Today I was talking with Vodafone. They want to rethink how they interact with customers globally, so we’re starting trials with them. BMW is also thinking about what’s the next AI assistant in the car, and how do you make all the things you want to do when you’re mobile better. Our customers are not only looking at how they interact with their customers through AI but also how to get work done better.



We’ve also been engaged with Adobe to help create an overall bot architecture and initial creation of multiple prototype bots. Adobe has a program called Experience League, which is a hub that guides customers to new skills and trainings so they can take full advantage of the tools.

Our collaboration with Adobe yielded new conversational chatbot experiences through our Azure Bot Service and Azure Cognitive Services, which connect to Adobe services and help their customers find answers faster in Experience League.

How do you think AI tools are helping people get more work done?

We see people applying AI to pretty much every common workplace activity—recruiting, finance, HR, communication in teams—to make those tools and experiences better.

When you think of working in a company and you see these tools, often they’re outdated or they’re hard to use or they’re out of your workflow applications, so we’re seeing a lot of companies using analytics and conversational AI to eliminate tedious tasks.

Tedious things prevent you from doing things that are more important. So a lot of that will get a lot better.

One thing we’re really interested in is helping people track better, like, if you have a half‑hour free, what should you be doing? What’s the status of your project? How you can share information in your company better, so even just looking at your communication history and being able to do more with it.

What human skills do you think will be most valuable in the years to come?

I think people should focus on learning things more deeply. I’ve been trying to read a lot more. I found it really hard to concentrate and read a 1,000‑page book. So I decided I would read more and I find it helps me with concentration.

I think we need to encourage people to learn something new. You can’t just do it for five minutes. How do you finish a course? How do you build mastery? A lot of that is through projects and working on things with other people.



I also think not everybody needs to be a coder. Technology isn’t the only thing that’s important. The arts are important. I was an architect before I was a coder. So sometimes it’s not completely motivating to tell someone who’s an architect, “Hey, if you want to be successful in the future, you need to code.”

That’s one way to get there but I could also get there through architecture, or data visualization. There are lots of paths.

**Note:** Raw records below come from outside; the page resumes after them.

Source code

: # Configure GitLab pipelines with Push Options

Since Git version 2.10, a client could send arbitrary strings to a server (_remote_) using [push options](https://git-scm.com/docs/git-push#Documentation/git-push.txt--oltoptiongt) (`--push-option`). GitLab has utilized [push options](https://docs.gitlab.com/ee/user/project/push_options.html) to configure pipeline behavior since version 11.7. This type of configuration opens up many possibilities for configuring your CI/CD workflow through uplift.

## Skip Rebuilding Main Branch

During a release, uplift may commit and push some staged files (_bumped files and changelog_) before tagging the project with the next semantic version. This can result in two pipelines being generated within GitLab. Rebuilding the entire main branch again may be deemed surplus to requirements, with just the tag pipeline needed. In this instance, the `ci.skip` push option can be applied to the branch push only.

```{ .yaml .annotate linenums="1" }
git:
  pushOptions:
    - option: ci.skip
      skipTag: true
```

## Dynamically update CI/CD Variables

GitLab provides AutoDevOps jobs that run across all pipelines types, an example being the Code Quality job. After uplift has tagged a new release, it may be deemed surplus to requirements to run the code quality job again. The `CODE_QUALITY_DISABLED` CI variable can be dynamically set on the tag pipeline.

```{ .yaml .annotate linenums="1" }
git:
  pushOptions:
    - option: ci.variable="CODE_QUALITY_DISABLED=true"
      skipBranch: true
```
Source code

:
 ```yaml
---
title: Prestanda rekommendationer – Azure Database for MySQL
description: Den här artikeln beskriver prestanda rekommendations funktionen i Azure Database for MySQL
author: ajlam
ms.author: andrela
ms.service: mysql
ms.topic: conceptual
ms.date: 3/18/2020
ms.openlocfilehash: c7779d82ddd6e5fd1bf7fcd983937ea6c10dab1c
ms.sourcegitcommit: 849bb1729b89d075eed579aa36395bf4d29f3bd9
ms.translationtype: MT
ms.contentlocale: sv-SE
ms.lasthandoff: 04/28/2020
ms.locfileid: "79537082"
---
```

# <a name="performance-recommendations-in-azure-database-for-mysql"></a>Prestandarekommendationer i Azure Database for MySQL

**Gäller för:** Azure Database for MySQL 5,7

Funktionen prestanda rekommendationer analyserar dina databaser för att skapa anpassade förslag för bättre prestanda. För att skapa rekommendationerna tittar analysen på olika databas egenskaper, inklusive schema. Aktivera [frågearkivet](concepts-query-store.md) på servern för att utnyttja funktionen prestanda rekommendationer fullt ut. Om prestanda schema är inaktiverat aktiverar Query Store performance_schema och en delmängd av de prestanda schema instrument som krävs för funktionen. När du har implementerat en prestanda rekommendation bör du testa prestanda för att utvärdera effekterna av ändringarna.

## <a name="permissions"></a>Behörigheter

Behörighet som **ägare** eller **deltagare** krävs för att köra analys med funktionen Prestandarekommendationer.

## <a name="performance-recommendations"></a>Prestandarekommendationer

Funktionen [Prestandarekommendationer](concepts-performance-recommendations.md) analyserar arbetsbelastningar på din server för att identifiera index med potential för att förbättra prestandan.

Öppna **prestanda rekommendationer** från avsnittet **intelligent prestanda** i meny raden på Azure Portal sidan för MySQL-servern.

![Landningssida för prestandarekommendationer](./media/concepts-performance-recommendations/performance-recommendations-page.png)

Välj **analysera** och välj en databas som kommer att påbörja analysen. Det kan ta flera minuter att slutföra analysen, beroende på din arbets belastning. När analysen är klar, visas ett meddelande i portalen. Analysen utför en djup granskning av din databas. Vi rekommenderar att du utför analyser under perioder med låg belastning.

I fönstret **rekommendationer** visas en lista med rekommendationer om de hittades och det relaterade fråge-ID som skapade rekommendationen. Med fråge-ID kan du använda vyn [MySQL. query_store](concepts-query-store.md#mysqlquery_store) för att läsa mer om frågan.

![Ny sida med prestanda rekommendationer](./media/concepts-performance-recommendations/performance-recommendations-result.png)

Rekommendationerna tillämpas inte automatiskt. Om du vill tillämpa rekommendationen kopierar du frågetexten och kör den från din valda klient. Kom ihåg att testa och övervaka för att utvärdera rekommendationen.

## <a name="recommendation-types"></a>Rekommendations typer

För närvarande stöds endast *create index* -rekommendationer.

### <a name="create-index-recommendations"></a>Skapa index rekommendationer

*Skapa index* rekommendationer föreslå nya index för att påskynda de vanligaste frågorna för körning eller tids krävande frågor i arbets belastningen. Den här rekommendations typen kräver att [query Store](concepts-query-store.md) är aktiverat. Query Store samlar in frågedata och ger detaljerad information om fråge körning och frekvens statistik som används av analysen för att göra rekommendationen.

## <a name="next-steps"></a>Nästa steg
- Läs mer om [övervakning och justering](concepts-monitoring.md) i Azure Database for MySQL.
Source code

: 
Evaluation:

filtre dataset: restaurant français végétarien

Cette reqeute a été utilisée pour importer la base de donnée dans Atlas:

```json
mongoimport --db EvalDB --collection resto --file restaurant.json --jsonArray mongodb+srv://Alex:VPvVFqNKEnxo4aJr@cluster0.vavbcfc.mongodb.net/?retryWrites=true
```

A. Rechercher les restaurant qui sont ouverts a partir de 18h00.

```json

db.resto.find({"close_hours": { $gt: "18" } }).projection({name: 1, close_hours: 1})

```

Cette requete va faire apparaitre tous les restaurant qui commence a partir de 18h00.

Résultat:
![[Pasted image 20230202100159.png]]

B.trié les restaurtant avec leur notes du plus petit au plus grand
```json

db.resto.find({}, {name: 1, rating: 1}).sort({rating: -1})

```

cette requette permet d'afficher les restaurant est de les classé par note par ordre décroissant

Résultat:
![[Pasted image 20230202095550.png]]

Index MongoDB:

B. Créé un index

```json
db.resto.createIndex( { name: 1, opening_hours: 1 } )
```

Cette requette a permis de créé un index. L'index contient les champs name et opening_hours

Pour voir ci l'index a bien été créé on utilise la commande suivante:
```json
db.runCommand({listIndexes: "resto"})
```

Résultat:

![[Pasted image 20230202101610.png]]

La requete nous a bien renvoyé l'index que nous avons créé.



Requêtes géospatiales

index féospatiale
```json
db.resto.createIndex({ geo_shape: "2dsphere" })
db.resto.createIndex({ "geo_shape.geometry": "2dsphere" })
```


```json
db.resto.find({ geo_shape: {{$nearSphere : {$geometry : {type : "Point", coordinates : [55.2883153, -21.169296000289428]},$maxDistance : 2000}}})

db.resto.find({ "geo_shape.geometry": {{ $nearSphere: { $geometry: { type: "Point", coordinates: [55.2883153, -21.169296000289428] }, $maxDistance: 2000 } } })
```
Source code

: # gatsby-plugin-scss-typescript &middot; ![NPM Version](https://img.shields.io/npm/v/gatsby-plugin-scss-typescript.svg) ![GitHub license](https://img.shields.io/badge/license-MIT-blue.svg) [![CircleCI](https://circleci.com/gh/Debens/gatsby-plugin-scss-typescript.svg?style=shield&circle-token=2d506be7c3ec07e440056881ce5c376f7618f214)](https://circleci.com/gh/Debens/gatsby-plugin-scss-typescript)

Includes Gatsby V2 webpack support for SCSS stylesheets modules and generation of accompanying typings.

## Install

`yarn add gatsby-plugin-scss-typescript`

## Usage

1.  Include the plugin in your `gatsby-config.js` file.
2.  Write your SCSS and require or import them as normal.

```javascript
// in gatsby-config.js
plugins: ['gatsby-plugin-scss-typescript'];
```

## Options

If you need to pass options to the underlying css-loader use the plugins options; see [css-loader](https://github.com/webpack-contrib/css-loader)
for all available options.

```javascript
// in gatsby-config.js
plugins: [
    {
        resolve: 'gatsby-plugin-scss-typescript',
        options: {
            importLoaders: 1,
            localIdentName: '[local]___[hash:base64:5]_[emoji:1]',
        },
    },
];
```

What advice do you have for girls and young women interested in pursuing a career in AI?

I mentor a fairly large number of girls who are younger than high school and college. If you think about the future of work, AI is going to be a part of almost anything you build.  I encourage young girls not to be afraid of technology. They should be inspired to build and create the kinds of things they want to use. They’re going to be the ones who invent the future that we live in.

What kinds of hurdles do they face compared to your own experience?

I’m Asian and I grew up in Nebraska. I was just there a month ago and I thought, just being a woman, being a minority of any kind, it seems better. It seems better in this country and in the world in general.

But no matter what you do, you have to be ready to re‑prove yourself. You have to be willing to keep learning and learn how to work better with other people. You shouldn’t be offended if someone thinks you don’t know as much as non‑tech people.

Just the fact that you’re asking me this question, I don’t think people asked that 20 years ago. There’s never been a better time for women in tech.

Jeffrey Davis, a founding editor of Business 2.0 magazine and former executive editor at CBS Interactive, writes frequently about technology and business.